We were very privileged to be invited by Prof. David Lapola and his AmazonFACE team to come and use our lidar to scan the FACE rings at the outset of the experiment, to try and characterise the plot biomass and structure. We also aim to establish a baseline of the canopy structure against which future changes can be compared, as well as to try and unpick the structural differences between the rings at the outset.
A single scan from our Riegl, centred on the middle of one of the AmazonFACE rings (colour is vertical height, from blue to green).

A close up of a single scan within the ring above, showing the tower at the centre. Some of our reflector targets can be seen in bright red to the right of the large tree in the centre (colour represents return intensity of the laser pulse, from blue to red).

Top view of scan taken using our ZEB-REVO mobile laser scanner, with the tower visible in the centre (colour represents vertical height, from blue to green).

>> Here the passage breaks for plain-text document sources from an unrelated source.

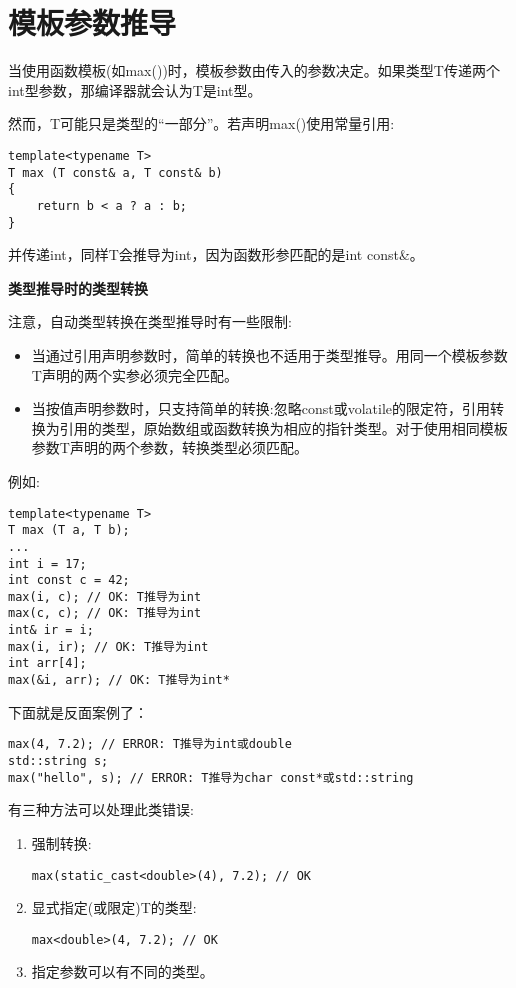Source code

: \section{模板参数推导}

当使用函数模板(如max())时，模板参数由传入的参数决定。如果类型T传递两个int型参数，那编译器就会认为T是int型。

然而，T可能只是类型的“一部分”。若声明max()使用常量引用:

\begin{lstlisting}[style=styleCXX]
template<typename T>
T max (T const& a, T const& b)
{
	return b < a ? a : b;
}
\end{lstlisting}

并传递int，同样T会推导为int，因为函数形参匹配的是int const\&。

\noindent
\textbf{类型推导时的类型转换}

注意，自动类型转换在类型推导时有一些限制:

\begin{itemize}
\item
当通过引用声明参数时，简单的转换也不适用于类型推导。用同一个模板参数T声明的两个实参必须完全匹配。

\item
当按值声明参数时，只支持简单的转换:忽略const或volatile的限定符，引用转换为引用的类型，原始数组或函数转换为相应的指针类型。对于使用相同模板参数T声明的两个参数，转换类型必须匹配。
\end{itemize}

例如:

\begin{lstlisting}[style=styleCXX]
template<typename T>
T max (T a, T b);
...
int i = 17;
int const c = 42;
max(i, c); // OK: T推导为int
max(c, c); // OK: T推导为int
int& ir = i;
max(i, ir); // OK: T推导为int
int arr[4];
max(&i, arr); // OK: T推导为int*
\end{lstlisting}

下面就是反面案例了：

\begin{lstlisting}[style=styleCXX]
max(4, 7.2); // ERROR: T推导为int或double
std::string s;
max("hello", s); // ERROR: T推导为char const*或std::string
\end{lstlisting}

有三种方法可以处理此类错误:

\begin{enumerate}
\item
强制转换:
\begin{lstlisting}[style=styleCXX]
max(static_cast<double>(4), 7.2); // OK
\end{lstlisting}

\item
显式指定(或限定)T的类型:
\begin{lstlisting}[style=styleCXX]
max<double>(4, 7.2); // OK
\end{lstlisting}

\item
指定参数可以有不同的类型。
\end{enumerate}

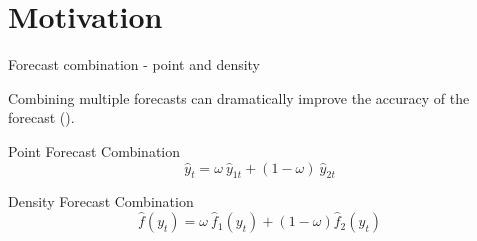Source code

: \section{Motivation}

\logo{}

\begin{frame}{Forecast combination - point and density}

    Combining multiple forecasts can dramatically improve the accuracy of the forecast (\cite{BG69}).
    
    \vspace{5mm}

    
    Point Forecast Combination 
    \[\hat y_t = \omega \ \hat y_{1t} + (1-\omega) \ \hat y_{2t}\]

    Density Forecast Combination
    \[ \hat f(y_t) = \omega \ \hat f_1(y_t) + (1-\omega) \hat f_2(y_t)\]

\end{frame}


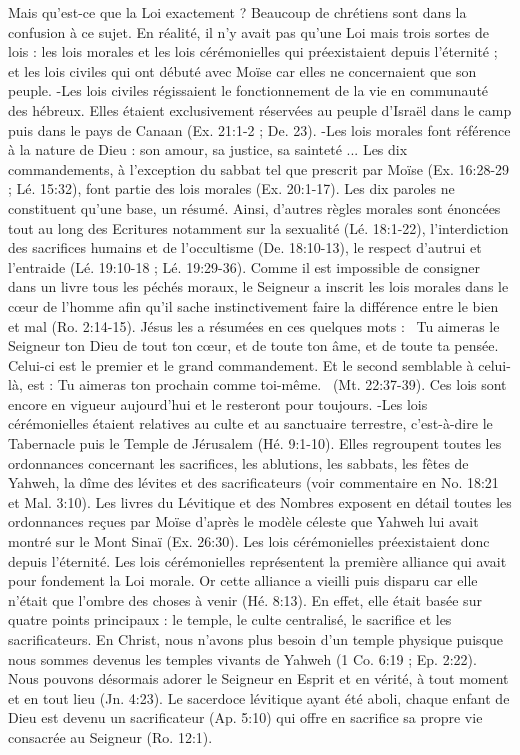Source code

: \begin{multicols}{2}
{Mais qu’est-ce que la Loi exactement ?  Beaucoup de chrétiens sont dans la confusion à ce sujet.  En réalité, il n’y avait pas qu’une Loi mais trois sortes de lois : les  lois  morales et les lois cérémonielles  qui préexistaient depuis l’éternité ; et les lois civiles qui ont débuté avec Moïse car elles ne concernaient que son peuple.
-Les lois civiles régissaient le fonctionnement de la vie en communauté des hébreux. Elles étaient exclusivement réservées au peuple d’Israël dans le camp puis dans le pays de Canaan (Ex. 21:1-2 ; De. 23).
-Les lois morales font référence à la nature de Dieu : son amour, sa justice, sa sainteté ... Les dix commandements, à l’exception du sabbat tel que prescrit par Moïse (Ex. 16:28-29 ; Lé. 15:32), font partie des lois morales (Ex. 20:1-17). Les dix paroles ne constituent qu’une base, un résumé. Ainsi, d’autres règles morales sont énoncées tout au long des Ecritures notamment sur la sexualité (Lé. 18:1-22), l'interdiction des sacrifices humains et de l’occultisme (De. 18:10-13), le respect d’autrui et l’entraide (Lé. 19:10-18 ; Lé. 19:29-36). Comme il est impossible de consigner dans un livre tous les péchés moraux, le Seigneur a inscrit les lois morales dans le cœur de l’homme afin qu’il sache instinctivement faire la différence entre le bien et mal (Ro. 2:14-15). Jésus les a résumées en ces quelques mots : ~Tu aimeras le Seigneur ton Dieu de tout ton cœur, et de toute ton âme, et de toute ta pensée. Celui-ci est le premier et le grand commandement. Et le second semblable à celui-là, est : Tu aimeras ton prochain comme toi-même.~ (Mt. 22:37-39). Ces lois sont encore en vigueur aujourd’hui et le resteront pour toujours.
-Les lois cérémonielles étaient relatives au culte  et au sanctuaire terrestre, c’est-à-dire le Tabernacle puis le Temple de Jérusalem (Hé. 9:1-10). Elles regroupent toutes les ordonnances concernant les sacrifices, les ablutions, les sabbats, les fêtes de Yahweh, la dîme des lévites et des sacrificateurs (voir commentaire en No. 18:21 et Mal. 3:10). Les livres du Lévitique et des Nombres exposent en détail toutes les ordonnances reçues par Moïse d’après le modèle céleste que Yahweh lui avait montré  sur le Mont Sinaï (Ex. 26:30).  Les lois cérémonielles préexistaient donc depuis l’éternité.
Les lois cérémonielles représentent la première alliance qui avait pour fondement la Loi morale. Or cette alliance a vieilli puis disparu car elle n’était que l’ombre des choses à venir (Hé. 8:13). En effet, elle était basée sur quatre points principaux : le temple, le culte centralisé, le sacrifice et les sacrificateurs. En Christ, nous n’avons plus besoin d’un temple physique puisque nous sommes devenus les temples vivants  de Yahweh (1 Co. 6:19 ; Ep. 2:22). Nous pouvons désormais adorer le Seigneur en Esprit et en vérité, à tout moment et en tout lieu (Jn. 4:23). Le sacerdoce lévitique ayant été aboli, chaque enfant de Dieu est devenu un sacrificateur (Ap. 5:10) qui offre en sacrifice sa propre vie consacrée au Seigneur (Ro. 12:1).
}
\end{multicols}
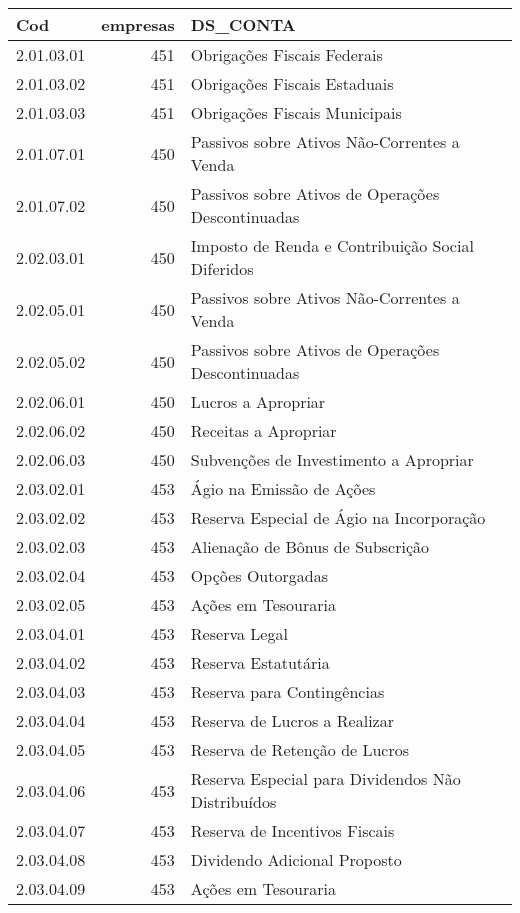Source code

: \begin{table}[ht]
\centering
\begin{tabular}{lrl}
  \hline
Cod & empresas & DS\_CONTA \\ 
  \hline
2.01.03.01 & 451 & Obrigações Fiscais Federais \\ 
  2.01.03.02 & 451 & Obrigações Fiscais Estaduais \\ 
  2.01.03.03 & 451 & Obrigações Fiscais Municipais \\ 
  2.01.07.01 & 450 & Passivos sobre Ativos Não-Correntes a Venda \\ 
  2.01.07.02 & 450 & Passivos sobre Ativos de Operações Descontinuadas \\ 
  2.02.03.01 & 450 & Imposto de Renda e Contribuição Social Diferidos \\ 
  2.02.05.01 & 450 & Passivos sobre Ativos Não-Correntes a Venda \\ 
  2.02.05.02 & 450 & Passivos sobre Ativos de Operações Descontinuadas \\ 
  2.02.06.01 & 450 & Lucros a Apropriar \\ 
  2.02.06.02 & 450 & Receitas a Apropriar \\ 
  2.02.06.03 & 450 & Subvenções de Investimento a Apropriar \\ 
  2.03.02.01 & 453 & Ágio na Emissão de Ações \\ 
  2.03.02.02 & 453 & Reserva Especial de Ágio na Incorporação \\ 
  2.03.02.03 & 453 & Alienação de Bônus de Subscrição \\ 
  2.03.02.04 & 453 & Opções Outorgadas \\ 
  2.03.02.05 & 453 & Ações em Tesouraria \\ 
  2.03.04.01 & 453 & Reserva Legal \\ 
  2.03.04.02 & 453 & Reserva Estatutária \\ 
  2.03.04.03 & 453 & Reserva para Contingências \\ 
  2.03.04.04 & 453 & Reserva de Lucros a Realizar \\ 
  2.03.04.05 & 453 & Reserva de Retenção de Lucros \\ 
  2.03.04.06 & 453 & Reserva Especial para Dividendos Não Distribuídos \\ 
  2.03.04.07 & 453 & Reserva de Incentivos Fiscais \\ 
  2.03.04.08 & 453 & Dividendo Adicional Proposto \\ 
  2.03.04.09 & 453 & Ações em Tesouraria \\ 
   \hline
\end{tabular}
\end{table}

After some amazing logistical and paperwork help from David and his team, particularly Bruno Takeshi who is the guy who does everything (including driving through and over and fallen trees!), Matheus and I spent a very busy few days scanning the FACE rings with our lidar. We had a great deal of help from Dr. Florian Hofhansl, the resident ecophysiology expert, and other station researchers. We collected 8 rings with our Riegl and I also managed to scan them with our GeoSLAM ZEB-REVO. Florian's overview of the experiment is really informative, with detailed maps and plans etc. Check it out.

Despite some minor travel hiccups (losing not one, but both our laptops, on different flights; we got them back, albeit one only on the way back out), the occasional unseasonal tropical downpour, fallen trees and getting savaged by some tiny horrors (me), the expedition has been a great success and I'm really excited about the results. It's also been great to establish some new research collaborations with the Brazilian AmazonFACE team and their colleagues from elsewhere. Huge thanks to the team and cNPQ, INPA and the colleagues, for bringing us out and organising the trip.
Cross section (few cm in depth) of the ZEB-REVO scan, showing some of the tree trunks.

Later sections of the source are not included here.